Is it realistic to think that the TPNW treaty will be ratified, after the US pulled out of the INF treaty banning medium-range missiles and with the current threat of war with Iran?

Snyder: In the ‘80s as well, there were investments of billions of dollars in both the US and in the USSR for nuclear war, but international pressure stopped that arms race. And when Bolton said he wanted to shelve multilateralism by denouncing the INF treaty and the agreement with Iran, major industry players such as Boeing, Lockheed Martin and Raytheon had already pocketed contracts worth hundreds of billion dollars by the end of 2018. But even without the INF treaty, for example, Italy has said it will not accept any more missiles. And this has major implications, because when there is a risky investment, finance tends to pull out. The arms producing industries make profits only on the first contract, due to the announcement effect which sends their share prices up, so they need constant announcements of new contracts and an atmosphere of constant threat. Today, Japanese banks have already started to withdraw from such investments.

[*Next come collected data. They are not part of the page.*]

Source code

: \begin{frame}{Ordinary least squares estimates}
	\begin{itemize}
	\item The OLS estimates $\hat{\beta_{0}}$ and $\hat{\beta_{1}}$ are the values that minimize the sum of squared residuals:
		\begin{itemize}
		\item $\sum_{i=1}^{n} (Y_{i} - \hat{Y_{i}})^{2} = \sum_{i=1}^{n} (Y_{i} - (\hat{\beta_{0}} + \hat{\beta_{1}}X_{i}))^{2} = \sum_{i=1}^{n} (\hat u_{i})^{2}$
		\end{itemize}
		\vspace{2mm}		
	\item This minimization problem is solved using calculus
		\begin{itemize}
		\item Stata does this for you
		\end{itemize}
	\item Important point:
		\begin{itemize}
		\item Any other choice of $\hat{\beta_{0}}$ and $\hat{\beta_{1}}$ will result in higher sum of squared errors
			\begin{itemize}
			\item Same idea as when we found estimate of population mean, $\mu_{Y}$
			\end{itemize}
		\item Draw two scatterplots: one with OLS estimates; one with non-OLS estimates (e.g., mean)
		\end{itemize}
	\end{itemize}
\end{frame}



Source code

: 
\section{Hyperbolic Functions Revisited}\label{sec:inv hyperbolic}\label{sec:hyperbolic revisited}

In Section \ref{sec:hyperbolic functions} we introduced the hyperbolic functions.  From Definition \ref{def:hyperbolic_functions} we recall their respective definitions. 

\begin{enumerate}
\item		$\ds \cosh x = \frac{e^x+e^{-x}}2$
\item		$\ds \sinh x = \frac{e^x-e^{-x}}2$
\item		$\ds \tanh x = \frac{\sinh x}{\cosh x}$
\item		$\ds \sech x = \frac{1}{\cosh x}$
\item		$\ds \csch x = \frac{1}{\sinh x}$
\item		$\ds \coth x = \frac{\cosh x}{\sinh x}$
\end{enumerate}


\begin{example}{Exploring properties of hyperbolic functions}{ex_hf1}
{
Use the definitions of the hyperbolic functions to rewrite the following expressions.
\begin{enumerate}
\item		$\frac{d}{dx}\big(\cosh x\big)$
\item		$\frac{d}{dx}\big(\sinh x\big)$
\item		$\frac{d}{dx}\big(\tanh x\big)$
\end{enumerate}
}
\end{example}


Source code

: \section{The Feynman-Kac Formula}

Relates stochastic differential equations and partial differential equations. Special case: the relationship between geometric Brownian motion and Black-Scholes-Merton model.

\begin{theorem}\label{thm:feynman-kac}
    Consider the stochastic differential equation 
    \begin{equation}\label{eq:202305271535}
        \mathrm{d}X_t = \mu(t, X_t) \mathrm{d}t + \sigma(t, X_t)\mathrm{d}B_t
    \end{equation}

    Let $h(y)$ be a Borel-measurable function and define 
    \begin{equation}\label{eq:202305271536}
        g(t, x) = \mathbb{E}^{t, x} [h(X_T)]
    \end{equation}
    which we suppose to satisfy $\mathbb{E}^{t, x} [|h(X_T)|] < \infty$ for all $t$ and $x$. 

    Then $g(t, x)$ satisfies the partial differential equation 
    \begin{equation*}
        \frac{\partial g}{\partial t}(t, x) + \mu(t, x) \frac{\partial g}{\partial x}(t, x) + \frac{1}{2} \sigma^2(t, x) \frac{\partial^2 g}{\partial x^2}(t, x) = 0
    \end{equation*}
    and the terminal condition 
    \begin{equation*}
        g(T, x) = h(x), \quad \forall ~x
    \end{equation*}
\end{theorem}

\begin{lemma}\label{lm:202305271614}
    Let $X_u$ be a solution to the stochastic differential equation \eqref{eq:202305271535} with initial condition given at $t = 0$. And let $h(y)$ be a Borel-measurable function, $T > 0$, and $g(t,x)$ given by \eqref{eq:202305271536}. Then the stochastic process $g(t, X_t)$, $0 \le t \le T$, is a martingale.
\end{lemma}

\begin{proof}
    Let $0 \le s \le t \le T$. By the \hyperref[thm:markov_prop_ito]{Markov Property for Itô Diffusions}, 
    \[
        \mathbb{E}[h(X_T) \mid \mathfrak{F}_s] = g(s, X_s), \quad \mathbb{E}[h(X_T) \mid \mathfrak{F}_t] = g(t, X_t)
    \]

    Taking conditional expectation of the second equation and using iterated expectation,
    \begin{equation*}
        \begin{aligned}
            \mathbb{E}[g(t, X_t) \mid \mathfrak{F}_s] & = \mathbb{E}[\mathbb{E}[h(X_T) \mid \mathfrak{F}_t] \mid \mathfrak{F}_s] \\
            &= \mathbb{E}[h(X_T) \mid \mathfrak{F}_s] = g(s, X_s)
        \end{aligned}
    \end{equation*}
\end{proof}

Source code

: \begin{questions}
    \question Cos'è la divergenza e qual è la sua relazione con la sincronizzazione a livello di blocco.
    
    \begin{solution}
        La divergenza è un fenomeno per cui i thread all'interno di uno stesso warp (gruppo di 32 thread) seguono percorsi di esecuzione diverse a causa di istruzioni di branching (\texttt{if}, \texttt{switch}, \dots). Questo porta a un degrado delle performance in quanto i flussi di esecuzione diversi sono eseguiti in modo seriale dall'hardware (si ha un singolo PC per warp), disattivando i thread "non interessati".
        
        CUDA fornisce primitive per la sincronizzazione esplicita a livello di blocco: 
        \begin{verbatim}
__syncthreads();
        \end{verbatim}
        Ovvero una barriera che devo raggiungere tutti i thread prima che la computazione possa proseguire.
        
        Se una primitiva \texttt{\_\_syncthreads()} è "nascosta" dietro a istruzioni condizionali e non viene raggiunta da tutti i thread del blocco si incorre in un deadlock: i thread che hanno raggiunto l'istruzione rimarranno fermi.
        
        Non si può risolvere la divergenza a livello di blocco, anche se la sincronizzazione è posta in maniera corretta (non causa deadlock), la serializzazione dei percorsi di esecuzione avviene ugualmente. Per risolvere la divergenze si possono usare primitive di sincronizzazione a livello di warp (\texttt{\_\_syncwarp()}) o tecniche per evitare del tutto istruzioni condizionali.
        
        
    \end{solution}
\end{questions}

Where is the ratification process at the moment?

Minor: Today, we have the signatures of 79 countries. and 32 of the 50 full ratifications that are needed. We have made progress. But even before ratification, the new treaty could provide access to a rules-based framework to help people who have suffered due to bombings and nuclear tests. Making a soft entrance into this network may be of interest to Japan, but also to Australia, and during the last few months Kazakhstan and the Republic of Kiribati have already joined. If Italy were to also take this step, it would be a significant one.

Is there any ongoing dialogue with the new yellow-red government?

Vignarca: We have sent Italian MPs a letter of support for the UN nuclear weapons ban, noting that during the last legislature Luigi Di Maio had also expressed his support, and that the polls show that 70% of Italians want it to be ratified. Two days ago, 14 M5S senators gave us a positive answer, including the chairman of the Senate Foreign Relations Committee, Vito Petrocelli, the head of the M5S group, Gianluca Ferrara, and the vice president of the Defense Committee, Daniela Donno.